Lembram-se do aquecimento global? O mundo ia ser uma frigideira. Houve quem defendesse a criminalização daqueles que o questionavam e desde a venda de bolos podres no Algarve - guardo religiosamente esta notícia! - ao caos dos buracos no alcatrão mal surgiam as primeiras chuvas outonais tudo era explicado através do aquecimento global.

Os bancos, ao mesmo tempo que se dedicavam a operações financeiras duvidosíssimas, disponibilizavam aos seus balcões folhetos, panfletos e demais material impresso sobre a hecatombe que ia abater-se sobre as focas do Ártico e os macacos da Indonésia. Merkel e Sarkozy reuniam-se para contemplar apreensivos os ursos polares em cima de pedaços de gelo que, valha a verdade, na sua aparente fragilidade se aguentaram muito mais que os pilares em que assentavam as certezas da UE.

E os palestinianos, já os esqueceram? Eram cordões humanos pela Palestina, barcos com comida para a Palestina, declarações diárias contra o muro construído por Israel sem esquecer as imagens de uns homens embrulhados nuns lenços anunciando holocaustos vários, devidamente assessorados por uns activistas europeus que afiançavam da nobreza das suas intenções. Ao mesmo tempo a desindustrialização da Europa e a sua irrelevância política acentuavam-se. Mas o que nos inebriava, a avaliar pelos jornais, eram as diatribes do xeque Yassin.

E as gravuras de Foz Côa? O que será feito delas? Em 1994 cada português era um especialista em gravuras rupestres e questionar que 300 mil turistas afluiriam anualmente dos mais remotos lugares do mundo para as contemplar dava direito a entrar no top nacional da estupidez.
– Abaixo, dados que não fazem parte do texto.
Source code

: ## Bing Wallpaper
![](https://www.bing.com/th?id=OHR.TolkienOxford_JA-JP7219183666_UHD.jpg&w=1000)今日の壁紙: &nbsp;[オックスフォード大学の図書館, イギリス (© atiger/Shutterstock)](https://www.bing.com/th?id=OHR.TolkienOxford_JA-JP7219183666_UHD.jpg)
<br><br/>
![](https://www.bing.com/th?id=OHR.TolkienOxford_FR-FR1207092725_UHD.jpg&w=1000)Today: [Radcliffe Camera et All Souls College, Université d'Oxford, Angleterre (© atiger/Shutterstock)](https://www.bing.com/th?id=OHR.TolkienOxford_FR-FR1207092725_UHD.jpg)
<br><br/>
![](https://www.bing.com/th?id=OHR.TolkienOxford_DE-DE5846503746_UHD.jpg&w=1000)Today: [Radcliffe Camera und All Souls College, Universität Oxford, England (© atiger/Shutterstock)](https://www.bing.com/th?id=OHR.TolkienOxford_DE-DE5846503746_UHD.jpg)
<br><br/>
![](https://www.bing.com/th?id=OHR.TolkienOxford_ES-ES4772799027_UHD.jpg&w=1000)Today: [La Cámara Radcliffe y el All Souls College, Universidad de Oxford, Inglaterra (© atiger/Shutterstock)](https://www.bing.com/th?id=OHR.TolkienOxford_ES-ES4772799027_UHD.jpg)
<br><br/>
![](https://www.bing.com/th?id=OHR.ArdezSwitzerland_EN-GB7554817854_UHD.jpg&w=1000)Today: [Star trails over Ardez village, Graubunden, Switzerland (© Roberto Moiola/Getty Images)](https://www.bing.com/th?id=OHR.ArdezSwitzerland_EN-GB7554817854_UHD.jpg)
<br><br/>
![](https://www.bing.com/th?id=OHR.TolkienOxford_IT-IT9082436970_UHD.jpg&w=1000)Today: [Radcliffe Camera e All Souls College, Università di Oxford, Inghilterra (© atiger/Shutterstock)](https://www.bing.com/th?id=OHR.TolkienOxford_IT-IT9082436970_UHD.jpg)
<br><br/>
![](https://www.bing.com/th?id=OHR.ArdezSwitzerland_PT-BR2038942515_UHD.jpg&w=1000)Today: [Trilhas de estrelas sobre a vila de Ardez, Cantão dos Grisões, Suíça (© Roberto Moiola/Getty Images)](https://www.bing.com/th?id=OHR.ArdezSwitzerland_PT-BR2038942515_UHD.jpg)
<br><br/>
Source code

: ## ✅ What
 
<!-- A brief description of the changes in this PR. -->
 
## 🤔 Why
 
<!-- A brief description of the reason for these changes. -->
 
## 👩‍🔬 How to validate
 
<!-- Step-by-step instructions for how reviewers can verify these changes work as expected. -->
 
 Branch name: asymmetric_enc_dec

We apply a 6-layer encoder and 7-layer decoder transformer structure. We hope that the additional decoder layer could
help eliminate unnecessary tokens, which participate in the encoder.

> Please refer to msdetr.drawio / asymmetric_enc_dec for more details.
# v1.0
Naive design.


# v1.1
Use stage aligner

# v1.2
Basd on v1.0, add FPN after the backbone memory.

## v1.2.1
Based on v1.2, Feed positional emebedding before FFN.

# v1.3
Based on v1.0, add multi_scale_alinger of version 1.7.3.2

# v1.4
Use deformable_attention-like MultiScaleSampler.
Em 2013 o aquecimento global passou a alterações climáticas e em 2014, seja na versão gelada das cataratas do Niagara ou no impacto de uma onda de calor algures no hemisfério sul, a verdade é que o ambiente desapareceu de cena: as secções de ambiente foram apagadas discretamente dos sites noticiosos e como, sobretudo no que ao clima respeita, o tempo dos acontecimentos não é de modo algum compatível com a histeria que predomina nestes sobressaltos mediáticos o aquecimento global de apocalipse anunciado para amanhã está em vias de passar a esquecimento global. Já os palestinianos, tal como os irmão da Primavera árabe, podem matar-se e ser mortos à vontade que por agora ninguém mais quer saber dos rais, das muqatas e daquelas praças onde os jornalistas ocidentais na fase do arrebatamento só vêem boas intenções. Das gravuras de Foz Côa o pouco que sabemos é que poucos querem saber delas: mesmo com a construção do museu o número de visitantes é muito baixo. Entretanto perdeu-se o investimento feito pela EDP na barragem e transferiu-se o ónus ambiental da sua construção para o rio Sabor, o que do ponto de vista do ambiente foi um tremendo erro.

Escolhi estes exemplos mas podia ter escolhido outros - o casamento entre pessoas do mesmo sexo, por exemplo - para dar conta de um fenómeno que, não sendo novo, se tem acentuado nos últimos anos e acentuará ainda mais nos próximos tempos dada a preponderância dessas novas "tricoteuses" que são as redes sociais: de repente, sem que saibamos porquê, um assunto é agigantado e torna-se dominante no espaço informativo. Discordar da posição politicamente correcta nesse assunto é quase sinónimo de linchamento público. Depois, quase sem darmos por isso, ele é esquecido, às vezes sem que nada se tenha substancialmente alterado ou, pior ainda, após intervenções desastrosas como foi a consagração do casamento entre pessoas do mesmo sexo em Portugal que criou um enredo legal para as crianças. Não se julgue contudo que a serenidade chega: outras causas estão à espera do circo.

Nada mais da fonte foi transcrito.